Security frameworks show up on almost every cybersecurity job description. NIST CSF. ISO 27001. NIST 800-53. Whether you’re going for a SOC analyst role, a security engineer position, or a sysadmin job that’s shifting toward compliance work, there’s a good chance they’ll expect you to know at least one of them. Reading about these frameworks is one thing. Being able to say you built a lab that demonstrates them is a different conversation entirely.

So I built the lab.

This is Part 1 of a three-part series. By the end of Part 3, I’ll have a fully segmented SOC environment mapped to both ISO 27001 and NIST CSF 2.0 controls with real audit evidence to back it up.


The Lab Design

Everything runs on Citadel, my Proxmox node dedicated to security lab work. The specs aren’t impressive on paper but they’re enough for what we’re doing: Intel i5-10400, 32GB RAM, a 238GB NVMe for the OS and VM storage plus a 931GB HDD for larger disks. Proxmox 9.1.6.

The network segmentation was already partially in place from a previous NIST CSF lab. I kept the same bridge layout and rebuilt the VMs fresh on top of it.

Five VMs make up this lab:

VM Role IP Zone
pfsense Firewall + segmentation existing all zones
wazuh-siem Wazuh SIEM + dashboard 10.10.10.20 Management (vmbr1)
dc01 Windows Server 2022 AD 10.10.20.10 Corporate (vmbr2)
kali-attack Attack simulation 10.10.30.10 Workstation (vmbr3)
linux-endpoint OpenSCAP compliance target 10.10.20.30 Corporate (vmbr2)

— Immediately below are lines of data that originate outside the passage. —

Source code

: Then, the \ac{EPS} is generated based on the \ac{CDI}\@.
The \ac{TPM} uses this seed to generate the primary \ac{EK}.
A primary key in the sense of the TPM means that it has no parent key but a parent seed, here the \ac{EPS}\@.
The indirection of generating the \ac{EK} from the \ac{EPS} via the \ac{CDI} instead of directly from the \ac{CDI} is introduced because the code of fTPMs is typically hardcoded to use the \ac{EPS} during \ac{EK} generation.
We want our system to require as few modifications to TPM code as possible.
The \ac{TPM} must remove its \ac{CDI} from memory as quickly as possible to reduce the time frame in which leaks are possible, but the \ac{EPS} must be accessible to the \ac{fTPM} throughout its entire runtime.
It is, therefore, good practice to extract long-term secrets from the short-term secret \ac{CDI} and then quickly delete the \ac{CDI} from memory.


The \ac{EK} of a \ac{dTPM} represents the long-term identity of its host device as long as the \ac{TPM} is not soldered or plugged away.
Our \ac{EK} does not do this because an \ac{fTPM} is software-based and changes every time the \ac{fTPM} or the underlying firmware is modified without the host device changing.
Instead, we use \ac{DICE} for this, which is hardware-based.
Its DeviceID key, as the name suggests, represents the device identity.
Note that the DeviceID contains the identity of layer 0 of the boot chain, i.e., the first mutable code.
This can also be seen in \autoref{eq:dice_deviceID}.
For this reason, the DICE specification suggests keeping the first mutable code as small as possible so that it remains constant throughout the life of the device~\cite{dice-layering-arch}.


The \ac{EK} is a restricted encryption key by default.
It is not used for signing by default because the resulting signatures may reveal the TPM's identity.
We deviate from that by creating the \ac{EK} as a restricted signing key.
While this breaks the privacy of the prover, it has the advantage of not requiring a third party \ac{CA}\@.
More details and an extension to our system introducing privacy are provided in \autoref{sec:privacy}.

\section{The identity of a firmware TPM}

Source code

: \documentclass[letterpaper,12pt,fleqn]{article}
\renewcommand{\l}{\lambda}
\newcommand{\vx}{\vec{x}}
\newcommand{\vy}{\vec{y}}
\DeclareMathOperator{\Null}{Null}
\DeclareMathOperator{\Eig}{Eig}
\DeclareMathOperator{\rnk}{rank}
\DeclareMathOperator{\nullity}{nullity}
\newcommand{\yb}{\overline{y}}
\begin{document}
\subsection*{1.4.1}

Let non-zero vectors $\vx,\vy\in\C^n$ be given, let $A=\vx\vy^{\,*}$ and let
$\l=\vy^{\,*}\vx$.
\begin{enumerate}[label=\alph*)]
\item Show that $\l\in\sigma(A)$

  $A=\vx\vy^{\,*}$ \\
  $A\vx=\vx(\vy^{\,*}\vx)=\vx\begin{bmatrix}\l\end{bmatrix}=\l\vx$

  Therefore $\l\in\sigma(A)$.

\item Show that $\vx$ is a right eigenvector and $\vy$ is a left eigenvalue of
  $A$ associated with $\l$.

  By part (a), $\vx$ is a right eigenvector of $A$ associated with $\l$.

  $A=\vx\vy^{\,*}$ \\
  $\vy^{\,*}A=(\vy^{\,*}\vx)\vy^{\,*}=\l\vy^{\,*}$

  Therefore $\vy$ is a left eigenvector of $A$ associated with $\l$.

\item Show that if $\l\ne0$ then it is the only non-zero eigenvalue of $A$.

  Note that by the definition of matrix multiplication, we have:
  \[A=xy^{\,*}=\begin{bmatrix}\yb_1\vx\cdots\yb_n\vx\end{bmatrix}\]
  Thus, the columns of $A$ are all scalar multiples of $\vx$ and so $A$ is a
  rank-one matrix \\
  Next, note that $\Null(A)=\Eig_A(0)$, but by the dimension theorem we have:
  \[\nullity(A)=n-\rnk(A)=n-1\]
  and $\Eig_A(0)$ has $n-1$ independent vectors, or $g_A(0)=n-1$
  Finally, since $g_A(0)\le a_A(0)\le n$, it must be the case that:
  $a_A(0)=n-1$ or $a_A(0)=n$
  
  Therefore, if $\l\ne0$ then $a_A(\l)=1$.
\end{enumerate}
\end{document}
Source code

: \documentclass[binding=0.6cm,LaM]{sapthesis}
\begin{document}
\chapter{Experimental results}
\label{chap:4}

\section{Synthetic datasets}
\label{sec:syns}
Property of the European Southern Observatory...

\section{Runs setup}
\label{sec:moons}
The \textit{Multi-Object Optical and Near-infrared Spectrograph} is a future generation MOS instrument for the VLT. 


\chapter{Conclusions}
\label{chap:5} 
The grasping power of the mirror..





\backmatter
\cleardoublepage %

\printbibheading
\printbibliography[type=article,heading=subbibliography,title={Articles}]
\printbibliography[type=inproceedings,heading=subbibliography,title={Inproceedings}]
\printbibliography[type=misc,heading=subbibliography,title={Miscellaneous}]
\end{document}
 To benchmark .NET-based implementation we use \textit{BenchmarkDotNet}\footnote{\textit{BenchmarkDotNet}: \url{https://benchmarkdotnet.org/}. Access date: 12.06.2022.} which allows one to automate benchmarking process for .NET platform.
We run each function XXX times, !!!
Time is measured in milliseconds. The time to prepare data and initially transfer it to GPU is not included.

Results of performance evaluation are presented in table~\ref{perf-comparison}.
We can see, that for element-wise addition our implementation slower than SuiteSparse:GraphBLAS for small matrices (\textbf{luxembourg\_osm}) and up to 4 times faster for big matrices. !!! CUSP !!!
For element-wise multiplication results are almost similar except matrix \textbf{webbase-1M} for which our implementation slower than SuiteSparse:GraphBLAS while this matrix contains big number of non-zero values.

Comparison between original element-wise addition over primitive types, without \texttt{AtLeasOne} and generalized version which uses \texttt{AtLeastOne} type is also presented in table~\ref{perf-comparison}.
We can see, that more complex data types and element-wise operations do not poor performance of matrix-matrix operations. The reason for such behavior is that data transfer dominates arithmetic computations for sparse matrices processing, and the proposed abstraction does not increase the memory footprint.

The linux-endpoint VM at 10.10.20.30 is the OpenSCAP compliance target. It doesn’t get much attention in Part 1 but it’s the star of the compliance scanning section in Part 2.

Proxmox VM overview showing all lab VMs on Citadel

pfSense sits between all of them. Management zone can see Corporate. Corporate can’t reach the Workstation zone where Kali lives. Kali can only reach what the firewall rules explicitly allow. That segmentation is what makes the attack simulation meaningful in Part 2.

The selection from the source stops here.